The account of receptor dynamics which emerges from single-molecule experiments confirms the complexity of the conformational landscape of GPCRs and, consistent with other observations, rules out any simple two-state activation model.⁷ The numerous distinct states that ligand-free β₂AR explores (Figure 4a) reflect the mechanism underlying the constitutive activity of the receptor; even in the absence of agonist, β₂AR switches between several inactive and active conformations.
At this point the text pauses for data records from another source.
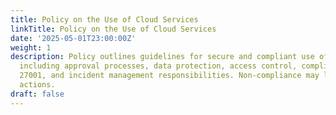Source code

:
 ```yaml
---
title: Policy on the Use of Cloud Services
linkTitle: Policy on the Use of Cloud Services
date: '2025-05-01T23:00:00Z'
weight: 1
description: Policy outlines guidelines for secure and compliant use of cloud services,
  including approval processes, data protection, access control, compliance with ISO/IEC
  27001, and incident management responsibilities. Non-compliance may lead to disciplinary
  actions.
draft: false
---
```



<!-- Unsupported block type: unsupported -->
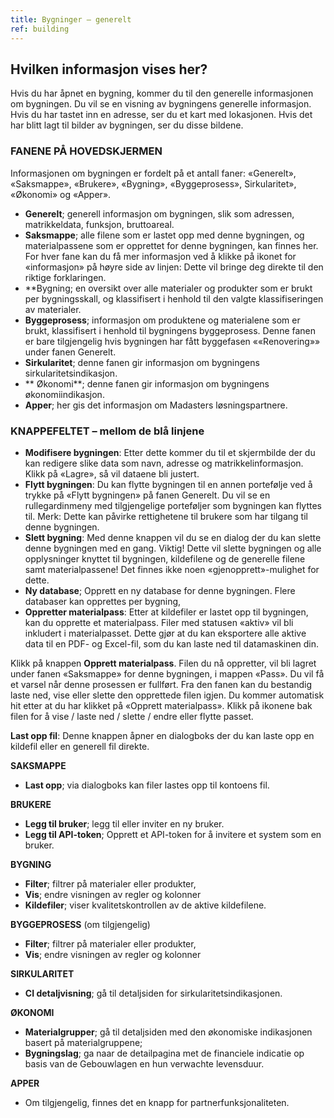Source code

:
 ```yaml
---
title: Bygninger – generelt
ref: building
---
```


## Hvilken informasjon vises her?
Hvis du har åpnet en bygning, kommer du til den generelle informasjonen om bygningen. Du vil se en visning av bygningens generelle informasjon. Hvis du har tastet inn en adresse, ser du et kart med lokasjonen. Hvis det har blitt lagt til bilder av bygningen, ser du disse bildene.


### FANENE PÅ HOVEDSKJERMEN
Informasjonen om bygningen er fordelt på et antall faner: «Generelt», «Saksmappe», «Brukere», «Bygning», «Byggeprosess», Sirkularitet», «Økonomi» og «Apper».

- **Generelt**; generell informasjon om bygningen, slik som adressen, matrikkeldata, funksjon, bruttoareal.
- **Saksmappe**; alle filene som er lastet opp med denne bygningen, og materialpassene som er opprettet for denne bygningen, kan finnes her. For hver fane kan du få mer informasjon ved å klikke på ikonet for «informasjon» på høyre side av linjen: Dette vil bringe deg direkte til den riktige forklaringen.
- **Bygning; en oversikt over alle materialer og produkter som er brukt per bygningsskall, og klassifisert i henhold til den valgte klassifiseringen av materialer.
- **Byggeprosess**; informasjon om produktene og materialene som er brukt, klassifisert i henhold til bygningens byggeprosess. Denne fanen er bare tilgjengelig hvis bygningen har fått byggefasen ««Renovering»» under fanen Generelt.
- **Sirkularitet**; denne fanen gir informasjon om bygningens sirkularitetsindikasjon.
- ** Økonomi**; denne fanen gir informasjon om bygningens økonomiindikasjon.
- **Apper**; her gis det informasjon om Madasters løsningspartnere.


### KNAPPEFELTET – mellom de blå linjene
- **Modifisere bygningen**: Etter dette kommer du til et skjermbilde der du kan redigere slike data som navn, adresse og matrikkelinformasjon. Klikk på «Lagre», så vil dataene bli justert.
- **Flytt bygningen**: Du kan flytte bygningen til en annen portefølje ved å trykke på «Flytt bygningen» på fanen Generelt. Du vil se en rullegardinmeny med tilgjengelige porteføljer som bygningen kan flyttes til. Merk: Dette kan påvirke rettighetene til brukere som har tilgang til denne bygningen.
- **Slett bygning**: Med denne knappen vil du se en dialog der du kan slette denne bygningen med en gang. Viktig! Dette vil slette bygningen og alle opplysninger knyttet til bygningen, kildefilene og de generelle filene samt materialpassene! Det finnes ikke noen «gjenopprett»-mulighet for dette.
- **Ny database**; Opprett en ny database for denne bygningen. Flere databaser kan opprettes per bygning,
- **Oppretter materialpass**: Etter at kildefiler er lastet opp til bygningen, kan du opprette et materialpass. Filer med statusen «aktiv» vil bli inkludert i materialpasset. Dette gjør at du kan eksportere alle aktive data til en PDF- og Excel-fil, som du kan laste ned til datamaskinen din.

Klikk på knappen **Opprett materialpass**. Filen du nå oppretter, vil bli lagret under fanen «Saksmappe» for denne bygningen, i mappen «Pass». Du vil få et varsel når denne prosessen er fullført. Fra den fanen kan du bestandig laste ned, vise eller slette den opprettede filen igjen. Du kommer automatisk hit etter at du har klikket på «Opprett materialpass». Klikk på ikonene bak filen for å vise / laste ned / slette / endre eller flytte passet.

**Last opp fil**: Denne knappen åpner en dialogboks der du kan laste opp en kildefil eller en generell fil direkte.


**SAKSMAPPE**
- **Last opp**; via dialogboks kan filer lastes opp til kontoens fil.

**BRUKERE**
- **Legg til bruker**; legg til eller inviter en ny bruker.
- **Legg til API-token**; Opprett et API-token for å invitere et system som en bruker.

**BYGNING**
- **Filter**; filtrer på materialer eller produkter,
- **Vis**; endre visningen av regler og kolonner
- **Kildefiler**; viser kvalitetskontrollen av de aktive kildefilene.

**BYGGEPROSESS** (om tilgjengelig)
- **Filter**; filtrer på materialer eller produkter,
- **Vis**; endre visningen av regler og kolonner

**SIRKULARITET**
- **CI detaljvisning**; gå til detaljsiden for sirkularitetsindikasjonen.

**ØKONOMI**
- **Materialgrupper**; gå til detaljsiden med den økonomiske indikasjonen basert på materialgruppene;
- **Bygningslag**; ga naar de detailpagina met de financiele indicatie op basis van de Gebouwlagen en hun verwachte levensduur.

**APPER**
- Om tilgjengelig, finnes det en knapp for partnerfunksjonaliteten.
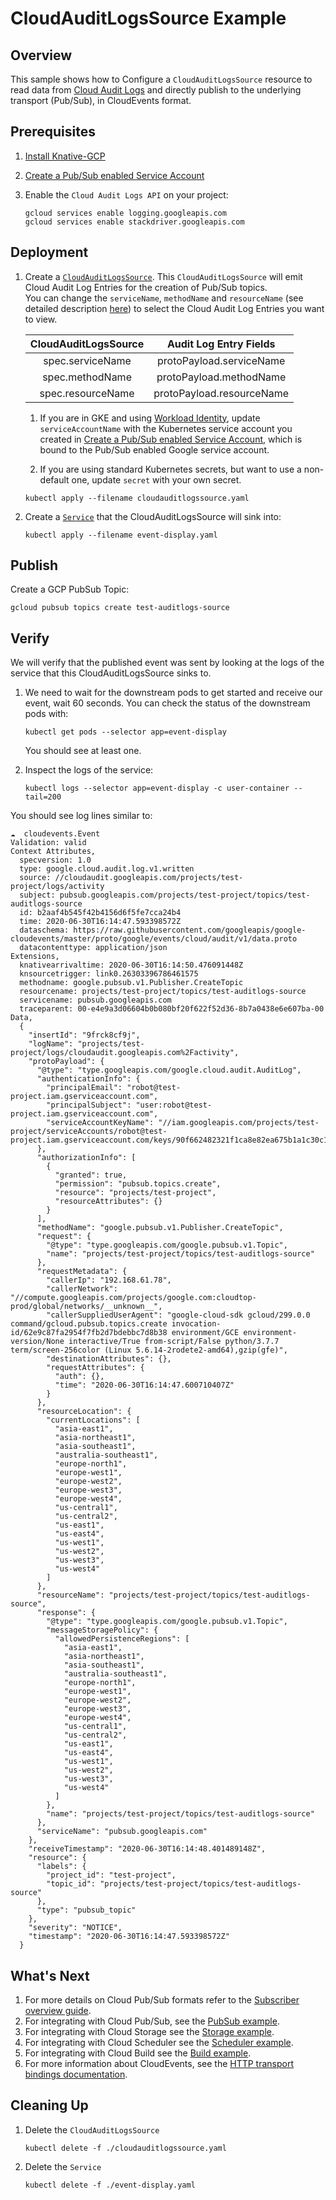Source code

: # CloudAuditLogsSource Example

## Overview

This sample shows how to Configure a `CloudAuditLogsSource` resource to read
data from [Cloud Audit Logs](https://cloud.google.com/logging/docs/audit/) and
directly publish to the underlying transport (Pub/Sub), in CloudEvents format.

## Prerequisites

1. [Install Knative-GCP](../../install/install-knative-gcp.md)

1. [Create a Pub/Sub enabled Service Account](../../install/pubsub-service-account.md)

1. Enable the `Cloud Audit Logs API` on your project:

   ```shell
   gcloud services enable logging.googleapis.com
   gcloud services enable stackdriver.googleapis.com
   ```

## Deployment

1. Create a [`CloudAuditLogsSource`](cloudauditlogssource.yaml). This
   `CloudAuditLogsSource` will emit Cloud Audit Log Entries for the creation of
   Pub/Sub topics.  
   You can change the `serviceName`, `methodName` and `resourceName` (see
   detailed description
   [here](https://cloud.google.com/logging/docs/reference/audit/auditlog/rest/Shared.Types/AuditLog))
   to select the Cloud Audit Log Entries you want to view.

   | CloudAuditLogsSource |  Audit Log Entry Fields   |
   | :------------------: | :-----------------------: |
   |   spec.serviceName   | protoPayload.serviceName  |
   |   spec.methodName    |  protoPayload.methodName  |
   |  spec.resourceName   | protoPayload.resourceName |

   1. If you are in GKE and using
      [Workload Identity](https://cloud.google.com/kubernetes-engine/docs/how-to/workload-identity),
      update `serviceAccountName` with the Kubernetes service account you
      created in
      [Create a Pub/Sub enabled Service Account](../../install/pubsub-service-account.md),
      which is bound to the Pub/Sub enabled Google service account.

   1. If you are using standard Kubernetes secrets, but want to use a
      non-default one, update `secret` with your own secret.

   ```shell
   kubectl apply --filename cloudauditlogssource.yaml
   ```

1. Create a [`Service`](event-display.yaml) that the CloudAuditLogsSource will
   sink into:

   ```shell
   kubectl apply --filename event-display.yaml
   ```

## Publish

Create a GCP PubSub Topic:

```shell
gcloud pubsub topics create test-auditlogs-source
```

## Verify

We will verify that the published event was sent by looking at the logs of the
service that this CloudAuditLogsSource sinks to.

1. We need to wait for the downstream pods to get started and receive our event,
   wait 60 seconds. You can check the status of the downstream pods with:

   ```shell
   kubectl get pods --selector app=event-display
   ```

   You should see at least one.

1. Inspect the logs of the service:

   ```shell
   kubectl logs --selector app=event-display -c user-container --tail=200
   ```

You should see log lines similar to:

```shell
☁️  cloudevents.Event
Validation: valid
Context Attributes,
  specversion: 1.0
  type: google.cloud.audit.log.v1.written
  source: //cloudaudit.googleapis.com/projects/test-project/logs/activity
  subject: pubsub.googleapis.com/projects/test-project/topics/test-auditlogs-source
  id: b2aaf4b545f42b4156d6f5fe7cca24b4
  time: 2020-06-30T16:14:47.593398572Z
  dataschema: https://raw.githubusercontent.com/googleapis/google-cloudevents/master/proto/google/events/cloud/audit/v1/data.proto
  datacontenttype: application/json
Extensions,
  knativearrivaltime: 2020-06-30T16:14:50.476091448Z
  knsourcetrigger: link0.26303396786461575
  methodname: google.pubsub.v1.Publisher.CreateTopic
  resourcename: projects/test-project/topics/test-auditlogs-source
  servicename: pubsub.googleapis.com
  traceparent: 00-e4e9a3d06604b0b080bf20f622f52d36-8b7a0438e6e607ba-00
Data,
  {
    "insertId": "9frck8cf9j",
    "logName": "projects/test-project/logs/cloudaudit.googleapis.com%2Factivity",
    "protoPayload": {
      "@type": "type.googleapis.com/google.cloud.audit.AuditLog",
      "authenticationInfo": {
        "principalEmail": "robot@test-project.iam.gserviceaccount.com",
        "principalSubject": "user:robot@test-project.iam.gserviceaccount.com",
        "serviceAccountKeyName": "//iam.googleapis.com/projects/test-project/serviceAccounts/robot@test-project.iam.gserviceaccount.com/keys/90f662482321f1ca8e82ea675b1a1c30c1fe681f"
      },
      "authorizationInfo": [
        {
          "granted": true,
          "permission": "pubsub.topics.create",
          "resource": "projects/test-project",
          "resourceAttributes": {}
        }
      ],
      "methodName": "google.pubsub.v1.Publisher.CreateTopic",
      "request": {
        "@type": "type.googleapis.com/google.pubsub.v1.Topic",
        "name": "projects/test-project/topics/test-auditlogs-source"
      },
      "requestMetadata": {
        "callerIp": "192.168.61.78",
        "callerNetwork": "//compute.googleapis.com/projects/google.com:cloudtop-prod/global/networks/__unknown__",
        "callerSuppliedUserAgent": "google-cloud-sdk gcloud/299.0.0 command/gcloud.pubsub.topics.create invocation-id/62e9c87fa2954f7fb2d7bdebbc7d8b38 environment/GCE environment-version/None interactive/True from-script/False python/3.7.7 term/screen-256color (Linux 5.6.14-2rodete2-amd64),gzip(gfe)",
        "destinationAttributes": {},
        "requestAttributes": {
          "auth": {},
          "time": "2020-06-30T16:14:47.600710407Z"
        }
      },
      "resourceLocation": {
        "currentLocations": [
          "asia-east1",
          "asia-northeast1",
          "asia-southeast1",
          "australia-southeast1",
          "europe-north1",
          "europe-west1",
          "europe-west2",
          "europe-west3",
          "europe-west4",
          "us-central1",
          "us-central2",
          "us-east1",
          "us-east4",
          "us-west1",
          "us-west2",
          "us-west3",
          "us-west4"
        ]
      },
      "resourceName": "projects/test-project/topics/test-auditlogs-source",
      "response": {
        "@type": "type.googleapis.com/google.pubsub.v1.Topic",
        "messageStoragePolicy": {
          "allowedPersistenceRegions": [
            "asia-east1",
            "asia-northeast1",
            "asia-southeast1",
            "australia-southeast1",
            "europe-north1",
            "europe-west1",
            "europe-west2",
            "europe-west3",
            "europe-west4",
            "us-central1",
            "us-central2",
            "us-east1",
            "us-east4",
            "us-west1",
            "us-west2",
            "us-west3",
            "us-west4"
          ]
        },
        "name": "projects/test-project/topics/test-auditlogs-source"
      },
      "serviceName": "pubsub.googleapis.com"
    },
    "receiveTimestamp": "2020-06-30T16:14:48.401489148Z",
    "resource": {
      "labels": {
        "project_id": "test-project",
        "topic_id": "projects/test-project/topics/test-auditlogs-source"
      },
      "type": "pubsub_topic"
    },
    "severity": "NOTICE",
    "timestamp": "2020-06-30T16:14:47.593398572Z"
  }
```

## What's Next

1. For more details on Cloud Pub/Sub formats refer to the
   [Subscriber overview guide](https://cloud.google.com/pubsub/docs/subscriber).
1. For integrating with Cloud Pub/Sub, see the
   [PubSub example](../../examples/cloudpubsubsource/README.md).
1. For integrating with Cloud Storage see the
   [Storage example](../../examples/cloudstoragesource/README.md).
1. For integrating with Cloud Scheduler see the
   [Scheduler example](../../examples/cloudschedulersource/README.md).
1. For integrating with Cloud Build see the
   [Build example](../../examples/cloudbuildsource/README.md).
1. For more information about CloudEvents, see the
   [HTTP transport bindings documentation](https://github.com/cloudevents/spec).

## Cleaning Up

1. Delete the `CloudAuditLogsSource`

   ```shell
   kubectl delete -f ./cloudauditlogssource.yaml
   ```

1. Delete the `Service`

   ```shell
   kubectl delete -f ./event-display.yaml
   ```
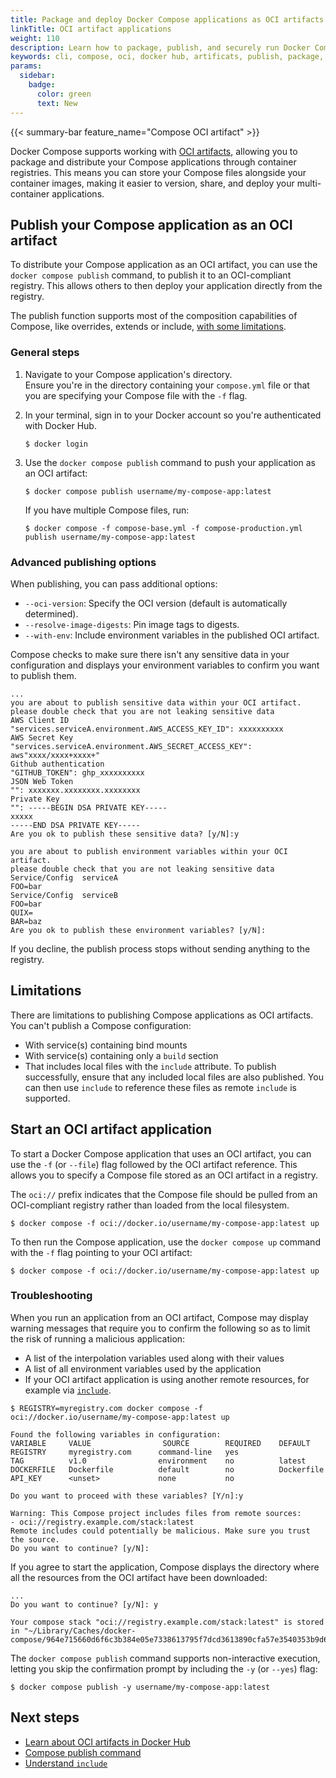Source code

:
 ```yaml
---
title: Package and deploy Docker Compose applications as OCI artifacts
linkTitle: OCI artifact applications
weight: 110
description: Learn how to package, publish, and securely run Docker Compose applications from OCI-compliant registries.
keywords: cli, compose, oci, docker hub, artificats, publish, package, distribute, docker compose oci support
params:
  sidebar:
    badge:
      color: green
      text: New
---
```


{{< summary-bar feature_name="Compose OCI artifact" >}}

Docker Compose supports working with [OCI artifacts](/manuals/docker-hub/repos/manage/hub-images/oci-artifacts.md), allowing you to package and distribute your Compose applications through container registries. This means you can store your Compose files alongside your container images, making it easier to version, share, and deploy your multi-container applications.

## Publish your Compose application as an OCI artifact

To distribute your Compose application as an OCI artifact, you can use the `docker compose publish` command, to publish it to an OCI-compliant registry. 
This allows others to then deploy your application directly from the registry.

The publish function supports most of the composition capabilities of Compose, like overrides, extends or include, [with some limitations](#limitations).

### General steps

1. Navigate to your Compose application's directory.  
   Ensure you're in the directory containing your `compose.yml` file or that you are specifying your Compose file with the `-f` flag.

2. In your terminal, sign in to your Docker account so you're authenticated with Docker Hub.

   ```console
   $ docker login
   ```

3. Use the `docker compose publish` command to push your application as an OCI artifact:

   ```console
   $ docker compose publish username/my-compose-app:latest
   ```
   If you have multiple Compose files, run:

   ```console
   $ docker compose -f compose-base.yml -f compose-production.yml publish username/my-compose-app:latest
   ```

### Advanced publishing options

When publishing, you can pass additional options: 
- `--oci-version`: Specify the OCI version (default is automatically determined).
- `--resolve-image-digests`: Pin image tags to digests.
- `--with-env`: Include environment variables in the published OCI artifact.

Compose checks to make sure there isn't any sensitive data in your configuration and displays your environment variables to confirm you want to publish them.

```text
...
you are about to publish sensitive data within your OCI artifact.
please double check that you are not leaking sensitive data
AWS Client ID
"services.serviceA.environment.AWS_ACCESS_KEY_ID": xxxxxxxxxx
AWS Secret Key
"services.serviceA.environment.AWS_SECRET_ACCESS_KEY": aws"xxxx/xxxx+xxxx+"
Github authentication
"GITHUB_TOKEN": ghp_xxxxxxxxxx
JSON Web Token
"": xxxxxxx.xxxxxxxx.xxxxxxxx
Private Key
"": -----BEGIN DSA PRIVATE KEY-----
xxxxx
-----END DSA PRIVATE KEY-----
Are you ok to publish these sensitive data? [y/N]:y

you are about to publish environment variables within your OCI artifact.
please double check that you are not leaking sensitive data
Service/Config  serviceA
FOO=bar
Service/Config  serviceB
FOO=bar
QUIX=
BAR=baz
Are you ok to publish these environment variables? [y/N]: 
```

If you decline, the publish process stops without sending anything to the registry.

## Limitations

There are limitations to publishing Compose applications as OCI artifacts. You can't publish a Compose configuration:
- With service(s) containing bind mounts
- With service(s) containing only a `build` section
- That includes local files with the `include` attribute. To publish successfully, ensure that any included local files are also published. You can then use  `include` to reference these files as remote `include` is supported.

## Start an OCI artifact application

To start a Docker Compose application that uses an OCI artifact, you can use the `-f` (or `--file`) flag followed by the OCI artifact reference. This allows you to specify a Compose file stored as an OCI artifact in a registry.

The `oci://` prefix indicates that the Compose file should be pulled from an OCI-compliant registry rather than loaded from the local filesystem.

```console
$ docker compose -f oci://docker.io/username/my-compose-app:latest up
```

To then run the Compose application, use the `docker compose up` command with the `-f` flag pointing to your OCI artifact:

```console
$ docker compose -f oci://docker.io/username/my-compose-app:latest up
```

### Troubleshooting

When you run an application from an OCI artifact, Compose may display warning messages that require you to confirm the following so as to limit the risk of running a malicious application:

- A list of the interpolation variables used along with their values
- A list of all environment variables used by the application
- If your OCI artifact application is using another remote resources, for example via [`include`](/reference/compose-file/include/).

```text 
$ REGISTRY=myregistry.com docker compose -f oci://docker.io/username/my-compose-app:latest up

Found the following variables in configuration:
VARIABLE     VALUE                SOURCE        REQUIRED    DEFAULT
REGISTRY     myregistry.com      command-line   yes         
TAG          v1.0                environment    no          latest
DOCKERFILE   Dockerfile          default        no          Dockerfile
API_KEY      <unset>             none           no          

Do you want to proceed with these variables? [Y/n]:y

Warning: This Compose project includes files from remote sources:
- oci://registry.example.com/stack:latest
Remote includes could potentially be malicious. Make sure you trust the source.
Do you want to continue? [y/N]: 
```

If you agree to start the application, Compose displays the directory where all the resources from the OCI artifact have been downloaded:

```text
...
Do you want to continue? [y/N]: y

Your compose stack "oci://registry.example.com/stack:latest" is stored in "~/Library/Caches/docker-compose/964e715660d6f6c3b384e05e7338613795f7dcd3613890cfa57e3540353b9d6d"
```

The `docker compose publish` command supports non-interactive execution, letting you skip the confirmation prompt by including the `-y` (or `--yes`) flag: 

```console
$ docker compose publish -y username/my-compose-app:latest
```

## Next steps

- [Learn about OCI artifacts in Docker Hub](/manuals/docker-hub/repos/manage/hub-images/oci-artifacts.md)
- [Compose publish command](/reference/cli/docker/compose/publish.md)
- [Understand `include`](/reference/compose-file/include.md)
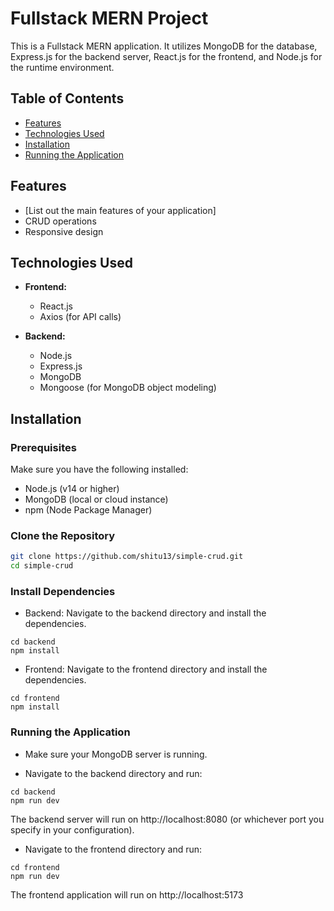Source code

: # Fullstack MERN Project

This is a Fullstack MERN application. It utilizes MongoDB for the database, Express.js for the backend server, React.js for the frontend, and Node.js for the runtime environment.

## Table of Contents

- [Features](#features)
- [Technologies Used](#technologies-used)
- [Installation](#installation)
- [Running the Application](#running-the-application)

## Features

- [List out the main features of your application]
- CRUD operations
- Responsive design

## Technologies Used

- **Frontend:**
  - React.js
  - Axios (for API calls)

- **Backend:**
  - Node.js
  - Express.js
  - MongoDB
  - Mongoose (for MongoDB object modeling)

## Installation

### Prerequisites

Make sure you have the following installed:

- Node.js (v14 or higher)
- MongoDB (local or cloud instance)
- npm (Node Package Manager)

### Clone the Repository

```bash
git clone https://github.com/shitu13/simple-crud.git
cd simple-crud
```
### Install Dependencies

- Backend: Navigate to the backend directory and install the dependencies.

```
cd backend
npm install
```
- Frontend: Navigate to the frontend directory and install the dependencies.

```
cd frontend
npm install
```

### Running the Application
- Make sure your MongoDB server is running.

- Navigate to the backend directory and run:
```
cd backend
npm run dev
```
The backend server will run on http://localhost:8080 (or whichever port you specify in your configuration).

- Navigate to the frontend directory and run:
```
cd frontend
npm run dev
```
The frontend application will run on http://localhost:5173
The striking feature of Figure 4a, analogous to a state map obtained along one conformational coordinate (i.e., that probed by TMR), however, is its lack of clear local structure which could allow conformations to be grouped together and discrete intermediates in the activation pathway of the receptor to be defined. Our data rather suggests the existence of a large number of discrete states along the activation pathway. Agonist binding displaces the equilibrium toward active conformations (Figure 4b), but, as suggested by molecular dynamics simulations,²² this event alone is not sufficient to lock the receptor into active states, even if it seems to lead to a partial stiffening of the protein as suggested by the longer average dwell time (Figure 5) and the fluorescence polarization anisotropy data (Figure 2b). Although agonist binding lowers the difference in energy between inactive and active conformations, inactive conformations remain energetically favored in the absence of G protein,²² hence the similarities in the behaviors observed on the single-receptor level in the presence and in the absence of agonist. The dynamic nature of β₂AR is reinforced by the millisecond-time scale fluctuations recorded within fluorescence intensity and lifetime states. The fact that a distribution of timescales is needed to accurately describe these fluctuations is consistent with a complex and dynamic conformational landscape encompassing numerous distinct states.⁷⁷

CONCLUSION

In this work we present the first single-molecule study of β₂AR conformational dynamics in solution. By permitting observation of single receptors for prolonged times, the ABEL trap allows us to access not only the distributions of conformational states, but also their interconversion rates and fast fluctuations. The novel single-molecule results of this work are the following: direct experimental observation of both discrete, stepwise as well as fluctuating conformational dynamics as reported by intensity and lifetime of TMR in single receptors (Figure 3); the first two-dimensional “map” of the shift in conformational equilibria in the ensemble caused by agonist binding, represented in correlated intensity-lifetime space (Figure 4); and measurement of timescales of interconversion of these states over three orders of magnitude, milliseconds to seconds, which have proved inaccessible to other techniques (Figures 5,6). These results suggest a rugged, dynamic energy landscape consistent with the highly-evolved GPCR cellular regulation mechanisms known from structural and biochemical assays. On the other hand, evidence for multiple interconverting conformational substates is only a statement of the problem; more work is needed to resolve discrete atomic-scale conformations and to integrate them into a more complete dynamical model of G protein activation. Our results additionally suggest that fluctuations in radiative rate could serve as a novel probe of protein dielectric microenvironment.